Reading Foster’s Letter

Over at The Collagist, I’ve reviewed Tristan Foster’s début collection of short stories and/or prose poetry — let’s call it a collection of “pieces” — entitled Letter to the Author of the Letter to the Father:

Foster’s signature move, again and again, is to flag a subject, suggest that it has some sort of meaning, and then deflate or revoke the suggestion. Sometimes he does this by signaling that a piece is “about” something and then carving out spaces in which it isn’t “about” that thing at all. “Stories About You,” for instance, takes form as a series of discrete, inscrutable statements about “you”—”You remember the dead and rest your head in your hand, or against a wall. Then you remember something else”—until the fifth one appears inexplicably to be scrubbed of human presence, containing no “you” to which its meaning could apply. Likewise, in two pieces both titled “Neighbourhood Myths,” accounts of extravagant suburban folklore (“Friend’s dad killed friend’s brother in law”) subside into two paragraphs of pure, stirring description: a tranquil summer breeze, the interplay of shade and light, no scandalous rumors whatsoever.

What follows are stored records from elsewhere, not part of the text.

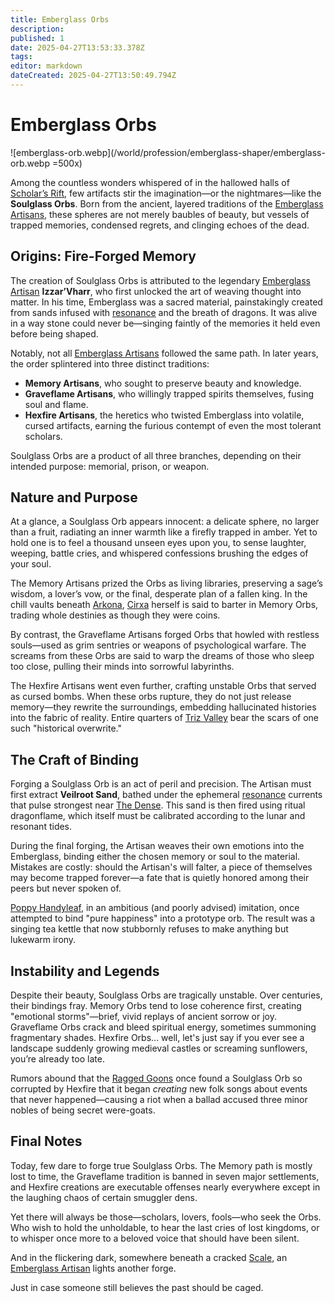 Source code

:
 ```yaml
---
title: Emberglass Orbs
description: 
published: 1
date: 2025-04-27T13:53:33.378Z
tags: 
editor: markdown
dateCreated: 2025-04-27T13:50:49.794Z
---
```


# Emberglass Orbs

![emberglass-orb.webp](/world/profession/emberglass-shaper/emberglass-orb.webp =500x)

Among the countless wonders whispered of in the hallowed halls of [Scholar’s Rift](/geography/settlement/enclave/scholars-rift/scholars-rift.md), few artifacts stir the imagination—or the nightmares—like the **Soulglass Orbs**. Born from the ancient, layered traditions of the [Emberglass Artisans](/structure/society/profession/emberglass-artisan.md), these spheres are not merely baubles of beauty, but vessels of trapped memories, condensed regrets, and clinging echoes of the dead.

## Origins: Fire-Forged Memory
The creation of Soulglass Orbs is attributed to the legendary [Emberglass Artisan](/structure/society/profession/emberglass-artisan.md) **Izzar’Vharr**, who first unlocked the art of weaving thought into matter. In his time, Emberglass was a sacred material, painstakingly created from sands infused with [resonance](/structure/mechanic/resonance.md) and the breath of dragons. It was alive in a way stone could never be—singing faintly of the memories it held even before being shaped.

Notably, not all [Emberglass Artisans](/structure/society/profession/emberglass-artisan.md) followed the same path. In later years, the order splintered into three distinct traditions:
- **Memory Artisans**, who sought to preserve beauty and knowledge.
- **Graveflame Artisans**, who willingly trapped spirits themselves, fusing soul and flame.
- **Hexfire Artisans**, the heretics who twisted Emberglass into volatile, cursed artifacts, earning the furious contempt of even the most tolerant scholars.

Soulglass Orbs are a product of all three branches, depending on their intended purpose: memorial, prison, or weapon.

## Nature and Purpose
At a glance, a Soulglass Orb appears innocent: a delicate sphere, no larger than a fruit, radiating an inner warmth like a firefly trapped in amber. Yet to hold one is to feel a thousand unseen eyes upon you, to sense laughter, weeping, battle cries, and whispered confessions brushing the edges of your soul.

The Memory Artisans prized the Orbs as living libraries, preserving a sage’s wisdom, a lover’s vow, or the final, desperate plan of a fallen king. In the chill vaults beneath [Arkona](/geography/settlement/city/arkona.md), [Cirxa](/being/character/cirxa.md) herself is said to barter in Memory Orbs, trading whole destinies as though they were coins.

By contrast, the Graveflame Artisans forged Orbs that howled with restless souls—used as grim sentries or weapons of psychological warfare. The screams from these Orbs are said to warp the dreams of those who sleep too close, pulling their minds into sorrowful labyrinths.

The Hexfire Artisans went even further, crafting unstable Orbs that served as cursed bombs. When these orbs rupture, they do not just release memory—they rewrite the surroundings, embedding hallucinated histories into the fabric of reality. Entire quarters of [Triz Valley](/geography/settlement/city/triz-valley.md) bear the scars of one such "historical overwrite."

## The Craft of Binding
Forging a Soulglass Orb is an act of peril and precision. The Artisan must first extract **Veilroot Sand**, bathed under the ephemeral [resonance](/structure/mechanic/resonance.md) currents that pulse strongest near [The Dense](/geography/cosmology/plane-of-existance/the-dense.md). This sand is then fired using ritual dragonflame, which itself must be calibrated according to the lunar and resonant tides.

During the final forging, the Artisan weaves their own emotions into the Emberglass, binding either the chosen memory or soul to the material. Mistakes are costly: should the Artisan's will falter, a piece of themselves may become trapped forever—a fate that is quietly honored among their peers but never spoken of.

[Poppy Handyleaf](/being/character/poppy-handyleaf.md), in an ambitious (and poorly advised) imitation, once attempted to bind "pure happiness" into a prototype orb. The result was a singing tea kettle that now stubbornly refuses to make anything but lukewarm irony.

## Instability and Legends
Despite their beauty, Soulglass Orbs are tragically unstable. Over centuries, their bindings fray. Memory Orbs tend to lose coherence first, creating "emotional storms"—brief, vivid replays of ancient sorrow or joy. Graveflame Orbs crack and bleed spiritual energy, sometimes summoning fragmentary shades. Hexfire Orbs... well, let's just say if you ever see a landscape suddenly growing medieval castles or screaming sunflowers, you’re already too late.

Rumors abound that the [Ragged Goons](/structure/society/factions/ragged-goons.md) once found a Soulglass Orb so corrupted by Hexfire that it began *creating* new folk songs about events that never happened—causing a riot when a ballad accused three minor nobles of being secret were-goats.

## Final Notes
Today, few dare to forge true Soulglass Orbs. The Memory path is mostly lost to time, the Graveflame tradition is banned in seven major settlements, and Hexfire creations are executable offenses nearly everywhere except in the laughing chaos of certain smuggler dens.

Yet there will always be those—scholars, lovers, fools—who seek the Orbs. Who wish to hold the unholdable, to hear the last cries of lost kingdoms, or to whisper once more to a beloved voice that should have been silent.

And in the flickering dark, somewhere beneath a cracked [Scale](/geography/landmark/scale.md), an [Emberglass Artisan](/structure/society/profession/emberglass-artisan.md) lights another forge.

Just in case someone still believes the past should be caged.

At other times, Foster bores holes into the meaning of a text by withholding contextual details that would make the piece intelligible. “Alive and Well” takes the form of a letter that starts with these words: “In response to your notice from 04/09: I believe the individual you are referring to is me.” But while the text comprises the letter writer’s reply to the notice, it offers few clues to the references that apparently prompted the writing. Striking a similar note in the collection’s title piece, another letter writer begins: “Dear Sir, I send it anyway, but I hope this letter fails to reach you. A failure here seems only right.” What follows is a letter written in response to an earlier letter intercepted and read illicitly, the interception implying that the original didn’t reach its intended recipient. This letter, then, opens onto a textual hall of mirrors, each text addressed explicitly to readers who are or will be deprived of its meaning.